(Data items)
= = = = =
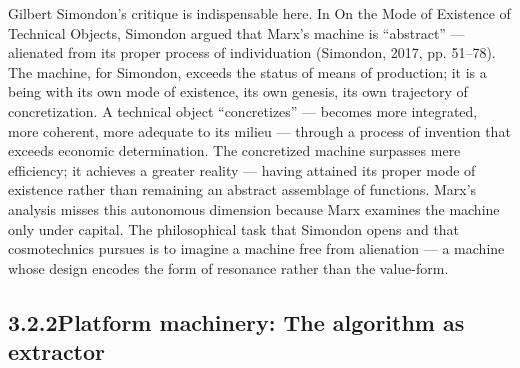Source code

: Gilbert Simondon’s critique is indispensable here. In On the Mode of Existence of Technical Objects, Simondon argued that Marx’s machine is “abstract” — alienated from its proper process of individuation (Simondon, 2017, pp. 51–78). The machine, for Simondon, exceeds the status of means of production; it is a being with its own mode of existence, its own genesis, its own trajectory of concretization. A technical object “concretizes” — becomes more integrated, more coherent, more adequate to its milieu — through a process of invention that exceeds economic determination. The concretized machine surpasses mere efficiency; it achieves a greater reality — having attained its proper mode of existence rather than remaining an abstract assemblage of functions. Marx’s analysis misses this autonomous dimension because Marx examines the machine only under capital. The philosophical task that Simondon opens and that cosmotechnics pursues is to imagine a machine free from alienation — a machine whose design encodes the form of resonance rather than the value-form.

\subsection{3.2.2\quad Platform machinery: The algorithm as extractor}

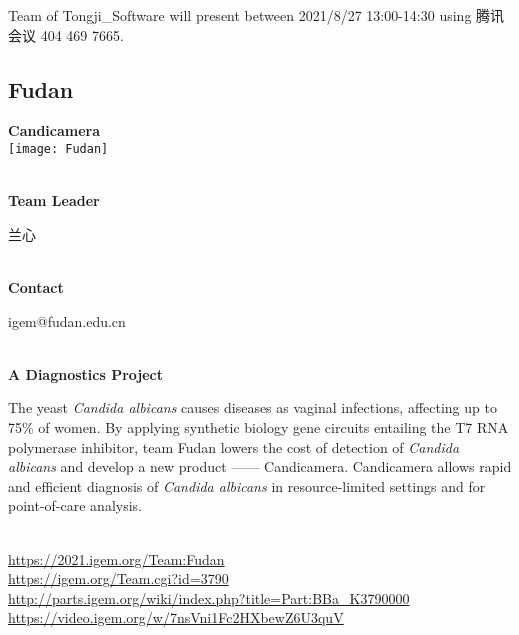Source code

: \vfill{}









Team of Tongji\_Software will present between 2021/8/27 13:00-14:30        using 腾讯会议 404 469 7665.
\newpage


\subsection{\textcolor{Blu}{ Fudan } }
\vspace{5mm}
\begin{center}
\large{
  \textbf{ Candicamera }\\

  \texttt{[image: Fudan]}
}
\end{center}
\textbf{\\Team Leader}

  兰心


\textbf{\\Contact}

  igem@fudan.edu.cn


\textbf{\\A Diagnostics Project\\}\begin{spacing}{1.5}

The yeast \textit{Candida albicans} causes diseases as vaginal infections, affecting up to 75\% of women. By applying synthetic biology gene circuits entailing the T7 RNA polymerase inhibitor, team Fudan lowers the cost of detection of \textit{Candida albicans} and develop a new product —— Candicamera. Candicamera allows rapid and efficient diagnosis of \textit{Candida albicans} in resource-limited settings and for point-of-care analysis.\end{spacing}
\\

\url{https://2021.igem.org/Team:Fudan }\\
\url{https://igem.org/Team.cgi?id=3790 }\\
\url{http://parts.igem.org/wiki/index.php?title=Part:BBa_K3790000 }\\
\url{https://video.igem.org/w/7nsVni1Fc2HXbewZ6U3quV }\\

\vfill{}









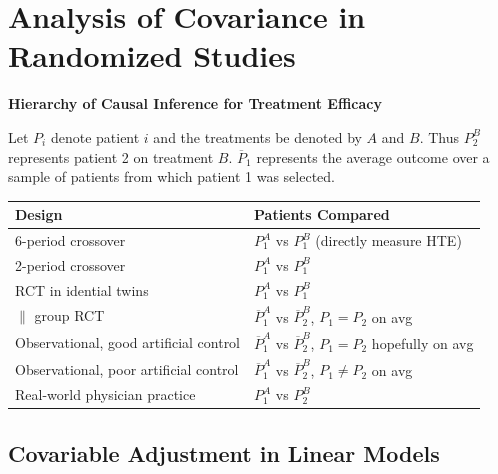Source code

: 

\def\apacue{1}
\chapter{Analysis of Covariance in Randomized Studies}

{\smaller[-1] \textbf{Hierarchy of Causal Inference for Treatment Efficacy}}

\bigskip

Let $P_{i}$ denote patient $i$ and the treatments be denoted by $A$
and $B$.  Thus $P_{2}^{B}$ represents patient 2 on treatment $B$.
$\overline{P}_{1}$ represents the average outcome over a sample of
patients from which patient 1 was selected.

\medskip

\begin{tabular}{ll}
\textbf{Design} & \textbf{Patients Compared} \\ \hline
6-period crossover & $P_{1}^{A}$ vs $P_{1}^{B}$ (directly measure HTE)\\
2-period crossover & $P_{1}^{A}$ vs $P_{1}^{B}$ \\
RCT in idential twins & $P_{1}^{A}$ vs $P_{1}^{B}$ \\
$\parallel$ group RCT & $\overline{P}_{1}^{A}$ vs $\overline{P}_{2}^{B}$, 
$P_{1}=P_{2}$ on avg \\
Observational, good artificial control & $\overline{P}_{1}^{A}$ vs 
$\overline{P}_{2}^{B}$, $P_{1}=P_{2}$ hopefully on avg\\
Observational, poor artificial control & $\overline{P}_{1}^{A}$ vs 
$\overline{P}_{2}^{B}$, $P_{1}\neq P_{2}$ on avg\\
Real-world physician practice & $P_{1}^{A}$ vs $P_{2}^{B}$ \\
 \hline
\end{tabular}


\section{Covariable Adjustment in Linear
  Models}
= = = = =
▶ Exercise requirements
Faithful copy, images left out: write out every line of data.

▶ Your solution
Source code

: Gilbert Simondon’s critique is indispensable here. In On the Mode of Existence of Technical Objects, Simondon argued that Marx’s machine is “abstract” — alienated from its proper process of individuation (Simondon, 2017, pp. 51–78). The machine, for Simondon, exceeds the status of means of production; it is a being with its own mode of existence, its own genesis, its own trajectory of concretization. A technical object “concretizes” — becomes more integrated, more coherent, more adequate to its milieu — through a process of invention that exceeds economic determination. The concretized machine surpasses mere efficiency; it achieves a greater reality — having attained its proper mode of existence rather than remaining an abstract assemblage of functions. Marx’s analysis misses this autonomous dimension because Marx examines the machine only under capital. The philosophical task that Simondon opens and that cosmotechnics pursues is to imagine a machine free from alienation — a machine whose design encodes the form of resonance rather than the value-form.

\subsection{3.2.2\quad Platform machinery: The algorithm as extractor}

Source code

: \vfill{}









Team of Tongji\_Software will present between 2021/8/27 13:00-14:30        using 腾讯会议 404 469 7665.
\newpage


\subsection{\textcolor{Blu}{ Fudan } }
\vspace{5mm}
\begin{center}
\large{
  \textbf{ Candicamera }\\

  \texttt{[image: Fudan]}
}
\end{center}
\textbf{\\Team Leader}

  兰心


\textbf{\\Contact}

  igem@fudan.edu.cn


\textbf{\\A Diagnostics Project\\}\begin{spacing}{1.5}

The yeast \textit{Candida albicans} causes diseases as vaginal infections, affecting up to 75\% of women. By applying synthetic biology gene circuits entailing the T7 RNA polymerase inhibitor, team Fudan lowers the cost of detection of \textit{Candida albicans} and develop a new product —— Candicamera. Candicamera allows rapid and efficient diagnosis of \textit{Candida albicans} in resource-limited settings and for point-of-care analysis.\end{spacing}
\\

\url{https://2021.igem.org/Team:Fudan }\\
\url{https://igem.org/Team.cgi?id=3790 }\\
\url{http://parts.igem.org/wiki/index.php?title=Part:BBa_K3790000 }\\
\url{https://video.igem.org/w/7nsVni1Fc2HXbewZ6U3quV }\\

\vfill{}









Source code

: 

\def\apacue{1}
\chapter{Analysis of Covariance in Randomized Studies}

{\smaller[-1] \textbf{Hierarchy of Causal Inference for Treatment Efficacy}}

\bigskip

Let $P_{i}$ denote patient $i$ and the treatments be denoted by $A$
and $B$.  Thus $P_{2}^{B}$ represents patient 2 on treatment $B$.
$\overline{P}_{1}$ represents the average outcome over a sample of
patients from which patient 1 was selected.

\medskip

\begin{tabular}{ll}
\textbf{Design} & \textbf{Patients Compared} \\ \hline
6-period crossover & $P_{1}^{A}$ vs $P_{1}^{B}$ (directly measure HTE)\\
2-period crossover & $P_{1}^{A}$ vs $P_{1}^{B}$ \\
RCT in idential twins & $P_{1}^{A}$ vs $P_{1}^{B}$ \\
$\parallel$ group RCT & $\overline{P}_{1}^{A}$ vs $\overline{P}_{2}^{B}$, 
$P_{1}=P_{2}$ on avg \\
Observational, good artificial control & $\overline{P}_{1}^{A}$ vs 
$\overline{P}_{2}^{B}$, $P_{1}=P_{2}$ hopefully on avg\\
Observational, poor artificial control & $\overline{P}_{1}^{A}$ vs 
$\overline{P}_{2}^{B}$, $P_{1}\neq P_{2}$ on avg\\
Real-world physician practice & $P_{1}^{A}$ vs $P_{2}^{B}$ \\
 \hline
\end{tabular}


\section{Covariable Adjustment in Linear
  Models}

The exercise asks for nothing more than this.